> _Task description_: Find the word "pour" in the listing, and copy out each line where it turns up.

------------------------------------------------------------

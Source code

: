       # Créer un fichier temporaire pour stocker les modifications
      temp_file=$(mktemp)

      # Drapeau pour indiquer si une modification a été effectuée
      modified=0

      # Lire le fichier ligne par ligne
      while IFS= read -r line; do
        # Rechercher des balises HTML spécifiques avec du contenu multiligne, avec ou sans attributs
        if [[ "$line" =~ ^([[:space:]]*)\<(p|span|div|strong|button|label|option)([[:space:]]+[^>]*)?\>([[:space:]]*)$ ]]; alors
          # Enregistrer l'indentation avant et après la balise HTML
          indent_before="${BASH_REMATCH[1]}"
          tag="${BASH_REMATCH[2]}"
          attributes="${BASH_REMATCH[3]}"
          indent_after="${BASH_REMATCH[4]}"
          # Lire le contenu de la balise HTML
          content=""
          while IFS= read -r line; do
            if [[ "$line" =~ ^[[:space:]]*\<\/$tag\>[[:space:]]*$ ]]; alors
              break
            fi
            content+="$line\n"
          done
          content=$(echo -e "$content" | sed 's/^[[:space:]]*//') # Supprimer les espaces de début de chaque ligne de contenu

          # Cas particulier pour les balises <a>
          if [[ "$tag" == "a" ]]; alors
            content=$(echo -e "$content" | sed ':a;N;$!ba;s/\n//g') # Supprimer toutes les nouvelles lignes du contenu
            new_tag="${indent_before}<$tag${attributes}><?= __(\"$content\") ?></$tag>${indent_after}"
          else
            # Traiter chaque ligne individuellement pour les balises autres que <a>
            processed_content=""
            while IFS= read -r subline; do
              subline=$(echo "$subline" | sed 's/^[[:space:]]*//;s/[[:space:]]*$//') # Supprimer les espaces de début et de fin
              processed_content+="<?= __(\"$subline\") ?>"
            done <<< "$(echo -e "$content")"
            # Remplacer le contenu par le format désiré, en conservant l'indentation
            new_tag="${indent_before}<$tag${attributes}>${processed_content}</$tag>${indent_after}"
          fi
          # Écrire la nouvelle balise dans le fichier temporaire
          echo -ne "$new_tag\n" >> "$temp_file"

------------------------------------------------------------

> _Result for this task_:
:       # Créer un fichier temporaire pour stocker les modifications
      # Drapeau pour indiquer si une modification a été effectuée
          # Cas particulier pour les balises <a>
            # Traiter chaque ligne individuellement pour les balises autres que <a>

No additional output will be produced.